図9に示すように、積層体30を一端30Aに向かって他端30Cを丸めていく。積層体30をロール状に巻いた状態で、輪ゴム33で保持する(
図10)。因みに内側に配置されるフィルタ部22Aの長手方向に平行な縁部(
図8)31にそれぞれ、スペーサ(図示しない)を設けてもよい。スペーサが設けられていることにより、ロール状に巻いたとき、積層体30同士が重なる部分に隙間を設けることで、分散液が積層体30間に浸透しやすくなる。スペーサは、弾性変形可能な樹脂製の部材で、フィルタ部22Bの全長に渡って設けるのが好ましい。
【0050】
この状態で、上記実施形態と同様に、分散液中に積層体30を浸漬し、分散液に超音波振動を付与することにより、織布12Bの表面に構造体14が形成された複合織物10を得ることができる。フィルタ部22Bは、分散液中のCNT16の集合物を遮ることで、集合物が織布12Bまで到達しないので、上記実施形態と同様の効果を得ることができる。
【0051】
しかも本変形例の場合、積層体25をロール状に巻いた状態で保持することにより、織布12Bとフィルタ部22Bの間のすき間を100μm以下とすることができるので、保持部24を省略することができる。本変形例では、織布12Bの両側にフィルタ部22Bを配置する場合について説明したが、本発明はこれに限らず、ロール状に巻いたときに内側に配置されるフィルタ部22Bを省略してもよい。
【0052】
本変形例に係る製造方法にしたがって、実施例8に係る複合織物10を作製した。

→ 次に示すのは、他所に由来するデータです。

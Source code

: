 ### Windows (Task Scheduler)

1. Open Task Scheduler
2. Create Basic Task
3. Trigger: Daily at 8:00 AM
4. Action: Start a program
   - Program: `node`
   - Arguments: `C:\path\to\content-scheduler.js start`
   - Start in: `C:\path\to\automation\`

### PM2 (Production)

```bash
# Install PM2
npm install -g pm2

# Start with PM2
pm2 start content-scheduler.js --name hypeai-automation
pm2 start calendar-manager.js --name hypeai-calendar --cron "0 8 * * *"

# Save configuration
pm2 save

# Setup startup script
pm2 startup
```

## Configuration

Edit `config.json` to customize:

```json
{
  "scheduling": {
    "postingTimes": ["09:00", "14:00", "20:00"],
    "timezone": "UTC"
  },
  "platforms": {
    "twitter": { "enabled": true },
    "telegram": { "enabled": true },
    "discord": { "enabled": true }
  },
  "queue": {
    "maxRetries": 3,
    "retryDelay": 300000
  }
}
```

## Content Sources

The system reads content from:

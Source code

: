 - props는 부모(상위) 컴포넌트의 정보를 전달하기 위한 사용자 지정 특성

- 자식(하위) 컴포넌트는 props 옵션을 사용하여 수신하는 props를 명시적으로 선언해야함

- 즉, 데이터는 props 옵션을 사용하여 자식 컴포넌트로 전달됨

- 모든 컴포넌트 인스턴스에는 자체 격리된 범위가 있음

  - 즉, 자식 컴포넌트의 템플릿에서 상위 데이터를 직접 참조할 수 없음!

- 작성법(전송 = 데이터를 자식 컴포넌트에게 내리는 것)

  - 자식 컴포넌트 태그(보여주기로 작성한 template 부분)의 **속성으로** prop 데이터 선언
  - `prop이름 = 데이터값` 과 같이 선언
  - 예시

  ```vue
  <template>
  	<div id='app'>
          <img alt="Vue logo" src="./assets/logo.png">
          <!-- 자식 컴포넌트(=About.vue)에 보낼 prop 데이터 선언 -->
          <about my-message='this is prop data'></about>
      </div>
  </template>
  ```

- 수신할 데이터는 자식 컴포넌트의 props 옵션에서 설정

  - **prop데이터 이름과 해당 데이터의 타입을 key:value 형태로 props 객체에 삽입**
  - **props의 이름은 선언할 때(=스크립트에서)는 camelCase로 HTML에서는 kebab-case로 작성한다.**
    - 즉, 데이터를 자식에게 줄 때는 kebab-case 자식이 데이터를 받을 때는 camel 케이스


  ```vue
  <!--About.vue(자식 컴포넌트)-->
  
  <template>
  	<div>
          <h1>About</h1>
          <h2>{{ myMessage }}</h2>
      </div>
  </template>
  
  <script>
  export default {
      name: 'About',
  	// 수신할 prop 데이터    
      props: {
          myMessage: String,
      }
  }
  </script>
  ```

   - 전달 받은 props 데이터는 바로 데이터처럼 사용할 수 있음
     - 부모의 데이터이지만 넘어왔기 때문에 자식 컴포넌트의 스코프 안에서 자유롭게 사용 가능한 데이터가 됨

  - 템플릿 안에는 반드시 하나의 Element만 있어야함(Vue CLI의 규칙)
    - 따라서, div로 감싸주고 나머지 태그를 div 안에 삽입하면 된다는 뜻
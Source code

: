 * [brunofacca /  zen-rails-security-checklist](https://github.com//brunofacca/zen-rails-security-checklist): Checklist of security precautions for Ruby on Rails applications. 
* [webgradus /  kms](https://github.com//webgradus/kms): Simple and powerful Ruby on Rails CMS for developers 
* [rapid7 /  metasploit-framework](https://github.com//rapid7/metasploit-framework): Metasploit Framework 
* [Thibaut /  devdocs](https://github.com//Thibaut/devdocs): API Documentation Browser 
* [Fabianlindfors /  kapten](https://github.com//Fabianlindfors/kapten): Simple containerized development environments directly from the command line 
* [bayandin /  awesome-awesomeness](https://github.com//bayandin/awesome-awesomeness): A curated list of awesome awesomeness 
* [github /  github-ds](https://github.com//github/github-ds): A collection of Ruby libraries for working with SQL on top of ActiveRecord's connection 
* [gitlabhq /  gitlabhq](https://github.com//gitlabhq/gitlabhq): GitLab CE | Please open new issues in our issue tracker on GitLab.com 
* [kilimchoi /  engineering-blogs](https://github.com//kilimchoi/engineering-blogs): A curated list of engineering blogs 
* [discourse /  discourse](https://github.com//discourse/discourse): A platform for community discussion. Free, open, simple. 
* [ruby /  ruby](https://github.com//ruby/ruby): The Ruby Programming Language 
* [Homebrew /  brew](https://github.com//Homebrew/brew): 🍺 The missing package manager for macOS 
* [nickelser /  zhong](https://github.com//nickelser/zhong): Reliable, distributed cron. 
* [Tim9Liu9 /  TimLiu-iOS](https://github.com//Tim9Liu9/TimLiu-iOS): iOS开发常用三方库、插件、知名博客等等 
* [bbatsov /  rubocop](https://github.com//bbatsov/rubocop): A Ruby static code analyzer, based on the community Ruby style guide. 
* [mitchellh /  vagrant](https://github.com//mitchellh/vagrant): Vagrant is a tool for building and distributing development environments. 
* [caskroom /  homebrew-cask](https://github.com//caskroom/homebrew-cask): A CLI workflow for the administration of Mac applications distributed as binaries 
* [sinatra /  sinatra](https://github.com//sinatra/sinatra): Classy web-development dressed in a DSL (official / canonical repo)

織布12Bとして炭素繊維織物(サカイオーベックス製、型(品)番:SA-32021、サイズ50×400mm)、フィルタ部22Bとしてダイオ化成株式会社製(型番:ダイオクラウンネット、サイズ70×450mm)を用いた以外は、上記実施例1と同じ条件で複合織物10を作製した。なお積層体30は、外径が55mmとなるようにロール状に巻いた。
【0053】
その結果、
図11A〜11Cに示すように、ロール状に巻いた積層体30の最も外側となる一端30A、積層体30の重なった部分である中央30B、最も内側となる他端30Cの3か所において、CNT16が均一に付着しており、凝集部がほとんど認められず、複合織物10の全体にわたって構造体14の形態に差異がなかった。このことから本変形例に係る製造方法においても、上記実施形態と同様の複合織物10を作製できることが確認できた。